A woman whom Houston police described as an activist on behalf of Iranian women's civil rights was found shot dead at the wheel of her car after it crashed into a townhouse garage.

Houston police said the shooting happened around 12:30 a.m. Monday in a posh development near the Galleria.

According to investigators, someone walked up to the passenger's side of 30-year-old Gelareh Bagherzadeh's car and shot her in the head.

Bagherzadeh's body was found inside her running car, detectives said.

"When the officer arrived, the car's tires were still spinning," Officer J.C. Padilla said. "He had to reach in and turn off the motor."

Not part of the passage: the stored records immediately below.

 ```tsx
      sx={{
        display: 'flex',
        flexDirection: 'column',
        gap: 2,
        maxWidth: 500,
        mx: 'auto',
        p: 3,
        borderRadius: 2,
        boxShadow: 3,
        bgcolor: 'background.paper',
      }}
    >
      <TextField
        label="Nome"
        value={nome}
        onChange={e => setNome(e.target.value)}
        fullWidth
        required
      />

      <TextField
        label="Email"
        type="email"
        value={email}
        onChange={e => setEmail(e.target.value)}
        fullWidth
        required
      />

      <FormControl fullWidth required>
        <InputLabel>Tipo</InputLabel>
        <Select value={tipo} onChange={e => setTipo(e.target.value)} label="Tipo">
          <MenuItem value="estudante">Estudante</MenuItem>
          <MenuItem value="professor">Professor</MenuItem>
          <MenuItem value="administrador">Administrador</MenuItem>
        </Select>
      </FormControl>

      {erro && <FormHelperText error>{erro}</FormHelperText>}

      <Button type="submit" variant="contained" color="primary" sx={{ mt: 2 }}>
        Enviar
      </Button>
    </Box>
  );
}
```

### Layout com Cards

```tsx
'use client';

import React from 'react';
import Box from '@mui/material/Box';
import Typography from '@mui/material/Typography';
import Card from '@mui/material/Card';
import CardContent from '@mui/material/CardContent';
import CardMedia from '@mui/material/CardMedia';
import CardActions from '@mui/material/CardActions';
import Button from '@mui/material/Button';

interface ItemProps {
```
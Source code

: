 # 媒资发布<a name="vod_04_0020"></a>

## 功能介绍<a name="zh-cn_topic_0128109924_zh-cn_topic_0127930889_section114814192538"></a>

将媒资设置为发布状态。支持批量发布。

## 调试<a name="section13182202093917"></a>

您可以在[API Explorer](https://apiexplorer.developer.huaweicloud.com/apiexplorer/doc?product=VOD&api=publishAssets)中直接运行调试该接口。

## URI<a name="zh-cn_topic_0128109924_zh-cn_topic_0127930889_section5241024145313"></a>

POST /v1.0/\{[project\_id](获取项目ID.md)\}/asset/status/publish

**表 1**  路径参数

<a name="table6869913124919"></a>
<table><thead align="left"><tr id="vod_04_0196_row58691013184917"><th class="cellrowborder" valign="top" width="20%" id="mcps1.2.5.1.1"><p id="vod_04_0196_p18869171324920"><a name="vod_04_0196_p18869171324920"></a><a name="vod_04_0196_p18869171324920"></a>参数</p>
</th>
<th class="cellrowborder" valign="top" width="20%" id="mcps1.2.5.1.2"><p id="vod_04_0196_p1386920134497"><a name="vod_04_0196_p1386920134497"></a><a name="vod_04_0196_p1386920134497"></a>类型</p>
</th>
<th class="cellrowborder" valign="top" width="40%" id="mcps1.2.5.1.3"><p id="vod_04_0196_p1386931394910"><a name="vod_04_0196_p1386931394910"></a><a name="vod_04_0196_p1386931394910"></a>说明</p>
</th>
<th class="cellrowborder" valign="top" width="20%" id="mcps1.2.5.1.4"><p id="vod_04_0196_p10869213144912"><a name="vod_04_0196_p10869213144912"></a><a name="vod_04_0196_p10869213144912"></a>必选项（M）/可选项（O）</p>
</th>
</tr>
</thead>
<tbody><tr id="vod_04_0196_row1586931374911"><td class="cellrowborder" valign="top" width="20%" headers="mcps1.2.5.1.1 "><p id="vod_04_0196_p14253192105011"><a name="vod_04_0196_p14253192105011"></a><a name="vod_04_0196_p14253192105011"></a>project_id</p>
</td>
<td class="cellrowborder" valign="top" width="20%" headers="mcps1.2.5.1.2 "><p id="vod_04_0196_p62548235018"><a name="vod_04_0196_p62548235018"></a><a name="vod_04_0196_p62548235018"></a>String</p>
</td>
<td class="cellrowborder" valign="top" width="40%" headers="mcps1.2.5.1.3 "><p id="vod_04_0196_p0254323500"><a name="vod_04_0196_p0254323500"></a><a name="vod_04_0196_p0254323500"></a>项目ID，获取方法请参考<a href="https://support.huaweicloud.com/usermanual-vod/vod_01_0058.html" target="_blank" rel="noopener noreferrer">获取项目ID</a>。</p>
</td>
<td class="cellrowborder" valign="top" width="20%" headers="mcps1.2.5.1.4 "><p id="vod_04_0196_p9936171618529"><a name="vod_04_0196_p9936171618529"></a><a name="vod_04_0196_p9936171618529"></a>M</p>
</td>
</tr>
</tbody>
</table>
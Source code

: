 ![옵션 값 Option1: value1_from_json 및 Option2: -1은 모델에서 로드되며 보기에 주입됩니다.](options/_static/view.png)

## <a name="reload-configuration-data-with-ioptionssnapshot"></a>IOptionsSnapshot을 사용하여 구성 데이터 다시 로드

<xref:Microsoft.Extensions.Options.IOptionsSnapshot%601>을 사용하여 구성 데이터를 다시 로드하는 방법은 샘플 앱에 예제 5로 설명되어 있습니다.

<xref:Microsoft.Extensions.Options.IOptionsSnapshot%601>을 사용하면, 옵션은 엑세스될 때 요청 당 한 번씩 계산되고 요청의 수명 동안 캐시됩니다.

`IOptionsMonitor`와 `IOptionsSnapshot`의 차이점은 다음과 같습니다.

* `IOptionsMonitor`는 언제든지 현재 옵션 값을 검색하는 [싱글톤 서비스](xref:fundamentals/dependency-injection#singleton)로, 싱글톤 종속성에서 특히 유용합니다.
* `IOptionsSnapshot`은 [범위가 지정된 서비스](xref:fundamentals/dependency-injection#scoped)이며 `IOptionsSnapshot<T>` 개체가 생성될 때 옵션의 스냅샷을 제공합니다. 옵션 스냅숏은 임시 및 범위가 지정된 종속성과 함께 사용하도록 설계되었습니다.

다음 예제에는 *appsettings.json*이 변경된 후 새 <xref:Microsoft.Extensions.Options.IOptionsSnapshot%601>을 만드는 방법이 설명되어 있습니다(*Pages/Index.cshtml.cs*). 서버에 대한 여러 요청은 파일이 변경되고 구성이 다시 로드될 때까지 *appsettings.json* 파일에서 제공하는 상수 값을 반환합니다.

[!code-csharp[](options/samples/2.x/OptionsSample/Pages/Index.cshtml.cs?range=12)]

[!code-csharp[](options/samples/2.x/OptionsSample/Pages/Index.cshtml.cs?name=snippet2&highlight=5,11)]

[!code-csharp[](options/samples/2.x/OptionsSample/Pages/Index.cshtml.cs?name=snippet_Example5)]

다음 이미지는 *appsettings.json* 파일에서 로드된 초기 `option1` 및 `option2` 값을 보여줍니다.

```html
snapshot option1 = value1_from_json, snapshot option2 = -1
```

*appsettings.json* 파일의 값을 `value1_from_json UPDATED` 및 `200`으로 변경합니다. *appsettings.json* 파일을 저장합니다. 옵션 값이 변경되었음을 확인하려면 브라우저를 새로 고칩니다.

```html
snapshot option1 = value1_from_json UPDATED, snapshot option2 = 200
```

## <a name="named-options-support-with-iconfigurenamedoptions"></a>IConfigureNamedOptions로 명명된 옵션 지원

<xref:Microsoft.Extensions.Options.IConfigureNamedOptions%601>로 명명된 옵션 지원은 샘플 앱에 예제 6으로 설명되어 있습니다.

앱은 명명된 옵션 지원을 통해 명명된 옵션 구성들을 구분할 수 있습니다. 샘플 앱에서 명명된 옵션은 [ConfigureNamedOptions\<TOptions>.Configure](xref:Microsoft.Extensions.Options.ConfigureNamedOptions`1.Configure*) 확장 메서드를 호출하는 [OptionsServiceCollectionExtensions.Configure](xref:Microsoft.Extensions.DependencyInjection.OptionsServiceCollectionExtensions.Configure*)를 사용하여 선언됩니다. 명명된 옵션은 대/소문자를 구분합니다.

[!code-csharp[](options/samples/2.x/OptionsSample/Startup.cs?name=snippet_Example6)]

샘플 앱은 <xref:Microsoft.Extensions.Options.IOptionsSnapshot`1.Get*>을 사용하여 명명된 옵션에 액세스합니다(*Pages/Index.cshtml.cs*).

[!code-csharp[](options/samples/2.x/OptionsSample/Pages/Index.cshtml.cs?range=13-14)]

Bagherzadeh's car was found at the back of the town home complex, and police said she had driven past her parents' home near the front of the complex.

"We don't know if she was being followed at the time," Sgt. Richard Bolton said.

Investigators said Bagherzadeh was studying genetic research at M.D. Anderson Cancer Center and was an only child.

Officers said Bagherzadeh's ex-boyfriend was on the phone with her when he heard what may have been the crash and gunshots.

"He said she screamed for her life," said Lorena Lopez, one of Bagherzadeh's close friends. "He heard screeching and he assumed it was a car accident."

The ex-boyfriend was questioned, but is not considered a suspect.

Detectives said they want to speak with her current boyfriend and other friends to try to piece together what happened.

"She has no enemies," Bolton said. "She was a very caring and loving person."

Bagherzadeh was part of Sabaz Houston, a local Iranian organization that supports the green movement against the current Iranian government. Her friends describe her as sweet and smart.

"I can't believe that she's gone," Lopez said. "I can't believe that somebody shot her. I don't know how that's even possible."

Bagherzadeh's purse and cell phone were still inside the car, so investigators are not sure what the motive for the killing may be.

Police have not released any information about possible suspects.

Investigators obtained footage from a neighbor's surveillance system to look to see if anything helpful to their case was caught on camera.